*Dataset extract*.
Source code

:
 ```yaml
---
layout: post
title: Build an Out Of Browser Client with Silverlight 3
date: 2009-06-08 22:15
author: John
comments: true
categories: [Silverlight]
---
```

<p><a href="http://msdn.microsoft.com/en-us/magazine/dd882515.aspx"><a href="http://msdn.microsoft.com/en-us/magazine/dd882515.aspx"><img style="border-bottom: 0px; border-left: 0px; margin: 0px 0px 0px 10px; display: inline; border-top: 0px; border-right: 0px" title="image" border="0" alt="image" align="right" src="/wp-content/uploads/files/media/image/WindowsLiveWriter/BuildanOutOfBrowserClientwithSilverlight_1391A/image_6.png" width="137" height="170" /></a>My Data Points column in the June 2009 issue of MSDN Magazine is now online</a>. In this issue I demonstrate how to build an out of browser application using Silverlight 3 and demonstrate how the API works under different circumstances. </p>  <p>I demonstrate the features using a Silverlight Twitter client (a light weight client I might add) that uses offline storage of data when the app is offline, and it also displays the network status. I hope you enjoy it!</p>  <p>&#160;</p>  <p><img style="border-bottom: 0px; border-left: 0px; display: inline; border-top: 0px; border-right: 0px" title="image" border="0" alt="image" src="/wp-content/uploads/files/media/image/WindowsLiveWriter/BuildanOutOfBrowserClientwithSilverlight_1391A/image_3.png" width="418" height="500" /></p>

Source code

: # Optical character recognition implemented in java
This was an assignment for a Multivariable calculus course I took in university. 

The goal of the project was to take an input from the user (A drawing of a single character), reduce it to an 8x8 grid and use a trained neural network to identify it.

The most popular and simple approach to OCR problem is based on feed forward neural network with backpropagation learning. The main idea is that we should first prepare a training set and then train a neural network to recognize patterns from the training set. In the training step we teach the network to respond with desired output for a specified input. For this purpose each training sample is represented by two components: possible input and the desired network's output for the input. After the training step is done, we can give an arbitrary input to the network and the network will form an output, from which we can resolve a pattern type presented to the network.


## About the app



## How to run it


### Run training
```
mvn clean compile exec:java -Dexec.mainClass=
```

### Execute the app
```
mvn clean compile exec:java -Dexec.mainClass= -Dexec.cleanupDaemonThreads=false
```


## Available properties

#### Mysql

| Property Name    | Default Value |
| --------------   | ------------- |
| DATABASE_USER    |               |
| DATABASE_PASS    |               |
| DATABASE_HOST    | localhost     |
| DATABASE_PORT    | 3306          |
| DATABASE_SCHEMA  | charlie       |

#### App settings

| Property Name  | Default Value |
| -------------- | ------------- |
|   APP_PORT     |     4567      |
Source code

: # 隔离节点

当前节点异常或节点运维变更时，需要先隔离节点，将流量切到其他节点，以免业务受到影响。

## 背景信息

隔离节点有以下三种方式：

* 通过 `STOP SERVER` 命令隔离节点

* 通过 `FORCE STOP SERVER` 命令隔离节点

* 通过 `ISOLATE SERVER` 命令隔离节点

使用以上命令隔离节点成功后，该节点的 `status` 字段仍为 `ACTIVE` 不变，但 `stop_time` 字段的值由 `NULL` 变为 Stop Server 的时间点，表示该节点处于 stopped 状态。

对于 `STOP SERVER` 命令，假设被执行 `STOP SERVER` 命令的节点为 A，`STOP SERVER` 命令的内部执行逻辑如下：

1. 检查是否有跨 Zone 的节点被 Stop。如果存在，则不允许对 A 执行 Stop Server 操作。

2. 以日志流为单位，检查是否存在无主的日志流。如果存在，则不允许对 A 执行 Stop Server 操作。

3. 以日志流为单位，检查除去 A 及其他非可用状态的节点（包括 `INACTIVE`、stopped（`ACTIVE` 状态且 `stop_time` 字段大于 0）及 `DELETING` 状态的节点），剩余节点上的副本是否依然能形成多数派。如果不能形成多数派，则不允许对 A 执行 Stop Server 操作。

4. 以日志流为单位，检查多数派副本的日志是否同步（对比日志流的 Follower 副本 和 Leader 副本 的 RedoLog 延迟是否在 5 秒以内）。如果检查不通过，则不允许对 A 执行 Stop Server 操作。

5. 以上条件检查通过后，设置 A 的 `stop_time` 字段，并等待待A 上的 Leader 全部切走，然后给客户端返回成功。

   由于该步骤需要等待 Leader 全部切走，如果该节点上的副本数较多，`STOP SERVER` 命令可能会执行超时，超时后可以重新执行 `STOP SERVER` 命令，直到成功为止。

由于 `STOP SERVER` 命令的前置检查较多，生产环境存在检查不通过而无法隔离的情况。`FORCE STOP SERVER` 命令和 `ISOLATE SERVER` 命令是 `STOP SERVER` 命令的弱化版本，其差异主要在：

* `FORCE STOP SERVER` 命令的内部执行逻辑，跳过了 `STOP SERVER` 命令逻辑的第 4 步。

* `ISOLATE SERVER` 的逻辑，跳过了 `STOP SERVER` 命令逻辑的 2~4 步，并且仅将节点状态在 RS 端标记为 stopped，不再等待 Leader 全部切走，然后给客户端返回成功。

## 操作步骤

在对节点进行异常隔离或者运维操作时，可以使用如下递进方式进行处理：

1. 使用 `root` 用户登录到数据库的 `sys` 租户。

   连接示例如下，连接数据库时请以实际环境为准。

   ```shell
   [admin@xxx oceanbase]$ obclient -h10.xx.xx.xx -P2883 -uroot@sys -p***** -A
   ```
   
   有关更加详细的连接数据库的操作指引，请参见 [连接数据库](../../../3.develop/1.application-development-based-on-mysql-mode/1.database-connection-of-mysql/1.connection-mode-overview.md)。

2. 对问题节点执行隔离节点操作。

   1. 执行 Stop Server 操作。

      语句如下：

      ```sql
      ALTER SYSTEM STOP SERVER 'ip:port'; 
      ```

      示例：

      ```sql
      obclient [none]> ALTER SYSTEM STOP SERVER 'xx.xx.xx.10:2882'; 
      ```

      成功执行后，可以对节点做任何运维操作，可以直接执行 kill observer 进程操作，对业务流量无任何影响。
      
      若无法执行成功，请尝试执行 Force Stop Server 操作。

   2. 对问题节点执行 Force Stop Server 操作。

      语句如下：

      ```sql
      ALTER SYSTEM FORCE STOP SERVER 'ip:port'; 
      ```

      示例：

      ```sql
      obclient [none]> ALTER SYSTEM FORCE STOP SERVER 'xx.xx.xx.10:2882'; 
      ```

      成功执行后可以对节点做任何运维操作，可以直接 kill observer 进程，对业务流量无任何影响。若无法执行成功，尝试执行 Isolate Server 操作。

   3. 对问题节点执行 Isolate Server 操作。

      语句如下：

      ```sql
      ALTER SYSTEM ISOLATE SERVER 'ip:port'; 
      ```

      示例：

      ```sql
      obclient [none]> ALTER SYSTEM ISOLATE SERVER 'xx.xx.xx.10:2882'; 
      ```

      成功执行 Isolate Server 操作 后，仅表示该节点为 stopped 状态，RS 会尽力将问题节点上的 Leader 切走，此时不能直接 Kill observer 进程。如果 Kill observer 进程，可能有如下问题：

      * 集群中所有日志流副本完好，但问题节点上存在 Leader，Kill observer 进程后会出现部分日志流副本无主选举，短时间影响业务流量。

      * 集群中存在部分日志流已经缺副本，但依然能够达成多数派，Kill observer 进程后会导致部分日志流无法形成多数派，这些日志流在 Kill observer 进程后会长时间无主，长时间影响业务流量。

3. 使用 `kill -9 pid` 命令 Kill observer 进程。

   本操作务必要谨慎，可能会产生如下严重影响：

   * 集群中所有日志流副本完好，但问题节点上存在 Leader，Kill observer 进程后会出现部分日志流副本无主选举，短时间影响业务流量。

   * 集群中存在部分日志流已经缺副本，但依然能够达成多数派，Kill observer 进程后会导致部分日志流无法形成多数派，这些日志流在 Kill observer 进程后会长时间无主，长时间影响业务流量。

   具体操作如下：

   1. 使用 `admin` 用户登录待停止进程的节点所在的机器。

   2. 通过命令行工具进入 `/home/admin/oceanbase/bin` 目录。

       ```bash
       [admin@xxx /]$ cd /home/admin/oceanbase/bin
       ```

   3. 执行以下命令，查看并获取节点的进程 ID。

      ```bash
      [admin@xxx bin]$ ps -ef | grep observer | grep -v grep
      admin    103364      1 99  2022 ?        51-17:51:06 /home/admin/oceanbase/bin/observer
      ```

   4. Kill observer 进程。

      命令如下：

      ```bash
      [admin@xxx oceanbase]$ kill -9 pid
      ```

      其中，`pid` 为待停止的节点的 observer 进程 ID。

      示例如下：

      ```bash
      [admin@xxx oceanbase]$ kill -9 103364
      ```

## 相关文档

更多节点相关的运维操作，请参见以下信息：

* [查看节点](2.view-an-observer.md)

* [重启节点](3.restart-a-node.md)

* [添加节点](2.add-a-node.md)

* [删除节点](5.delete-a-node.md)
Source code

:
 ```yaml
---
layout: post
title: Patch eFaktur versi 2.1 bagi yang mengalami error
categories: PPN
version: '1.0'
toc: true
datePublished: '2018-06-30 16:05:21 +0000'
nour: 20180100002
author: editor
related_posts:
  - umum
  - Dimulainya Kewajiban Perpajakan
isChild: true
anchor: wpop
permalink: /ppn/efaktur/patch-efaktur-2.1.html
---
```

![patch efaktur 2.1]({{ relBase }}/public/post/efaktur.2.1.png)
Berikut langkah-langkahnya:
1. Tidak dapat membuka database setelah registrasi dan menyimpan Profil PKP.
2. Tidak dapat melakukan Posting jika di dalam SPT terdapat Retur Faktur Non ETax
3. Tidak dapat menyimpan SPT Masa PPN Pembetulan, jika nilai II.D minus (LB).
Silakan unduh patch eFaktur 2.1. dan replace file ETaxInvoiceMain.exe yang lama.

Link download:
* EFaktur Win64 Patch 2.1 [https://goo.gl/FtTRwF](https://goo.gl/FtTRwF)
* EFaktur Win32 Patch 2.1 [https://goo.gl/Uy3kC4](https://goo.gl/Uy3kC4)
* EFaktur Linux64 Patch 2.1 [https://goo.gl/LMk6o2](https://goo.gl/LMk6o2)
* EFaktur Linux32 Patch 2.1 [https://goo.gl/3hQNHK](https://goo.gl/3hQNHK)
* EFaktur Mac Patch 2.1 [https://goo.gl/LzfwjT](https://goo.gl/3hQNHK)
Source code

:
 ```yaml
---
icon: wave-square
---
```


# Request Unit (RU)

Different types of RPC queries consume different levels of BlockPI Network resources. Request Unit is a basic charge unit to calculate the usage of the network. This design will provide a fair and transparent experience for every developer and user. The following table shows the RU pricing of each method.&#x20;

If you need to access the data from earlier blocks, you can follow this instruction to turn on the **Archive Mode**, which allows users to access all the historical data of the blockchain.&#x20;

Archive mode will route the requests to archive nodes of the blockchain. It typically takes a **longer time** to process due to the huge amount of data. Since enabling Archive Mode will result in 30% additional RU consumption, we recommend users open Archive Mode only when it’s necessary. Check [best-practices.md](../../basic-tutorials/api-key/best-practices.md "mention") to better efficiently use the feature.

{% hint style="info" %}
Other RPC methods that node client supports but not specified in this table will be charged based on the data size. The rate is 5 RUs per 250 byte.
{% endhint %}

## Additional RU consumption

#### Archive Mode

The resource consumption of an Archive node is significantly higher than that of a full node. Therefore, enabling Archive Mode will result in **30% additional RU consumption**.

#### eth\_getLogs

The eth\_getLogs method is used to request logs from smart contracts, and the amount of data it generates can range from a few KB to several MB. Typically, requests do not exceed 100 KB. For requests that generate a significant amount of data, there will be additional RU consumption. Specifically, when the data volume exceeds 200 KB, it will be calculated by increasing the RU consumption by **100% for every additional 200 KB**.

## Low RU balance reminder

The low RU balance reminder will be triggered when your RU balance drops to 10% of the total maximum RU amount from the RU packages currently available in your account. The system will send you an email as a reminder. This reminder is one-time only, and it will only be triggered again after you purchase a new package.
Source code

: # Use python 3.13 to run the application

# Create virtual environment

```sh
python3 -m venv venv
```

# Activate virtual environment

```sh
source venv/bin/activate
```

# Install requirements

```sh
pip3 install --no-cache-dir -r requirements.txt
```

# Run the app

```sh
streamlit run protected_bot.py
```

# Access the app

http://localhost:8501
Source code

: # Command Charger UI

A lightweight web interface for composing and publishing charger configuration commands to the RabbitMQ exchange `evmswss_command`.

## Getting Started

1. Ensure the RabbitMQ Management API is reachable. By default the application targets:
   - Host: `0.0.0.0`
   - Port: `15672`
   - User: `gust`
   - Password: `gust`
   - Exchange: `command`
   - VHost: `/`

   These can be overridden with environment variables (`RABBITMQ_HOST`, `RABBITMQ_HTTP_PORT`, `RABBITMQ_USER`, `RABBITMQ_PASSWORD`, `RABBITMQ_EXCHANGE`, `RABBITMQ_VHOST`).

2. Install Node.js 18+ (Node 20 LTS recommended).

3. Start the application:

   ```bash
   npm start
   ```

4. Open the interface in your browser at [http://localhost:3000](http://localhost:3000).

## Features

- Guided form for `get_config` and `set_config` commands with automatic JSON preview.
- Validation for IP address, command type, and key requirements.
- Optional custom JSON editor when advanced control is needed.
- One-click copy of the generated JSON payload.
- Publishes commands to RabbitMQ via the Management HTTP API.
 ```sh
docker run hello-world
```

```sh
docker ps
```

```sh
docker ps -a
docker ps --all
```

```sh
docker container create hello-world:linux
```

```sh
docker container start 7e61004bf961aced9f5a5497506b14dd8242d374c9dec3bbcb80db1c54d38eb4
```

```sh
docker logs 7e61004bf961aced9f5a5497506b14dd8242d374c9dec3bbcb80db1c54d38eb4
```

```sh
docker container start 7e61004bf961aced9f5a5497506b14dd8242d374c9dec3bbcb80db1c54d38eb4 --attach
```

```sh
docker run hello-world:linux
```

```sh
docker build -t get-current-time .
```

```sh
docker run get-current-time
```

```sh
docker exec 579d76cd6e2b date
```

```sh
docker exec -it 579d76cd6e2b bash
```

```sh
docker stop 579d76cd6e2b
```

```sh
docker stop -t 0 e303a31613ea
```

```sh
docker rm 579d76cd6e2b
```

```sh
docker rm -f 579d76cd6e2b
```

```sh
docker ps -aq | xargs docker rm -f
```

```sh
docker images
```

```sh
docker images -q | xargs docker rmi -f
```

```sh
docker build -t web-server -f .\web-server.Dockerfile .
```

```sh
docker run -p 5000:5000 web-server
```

*Requirement*. Could you state how many lines above include the word "training"? Reply with that number alone.

*Your response*. 2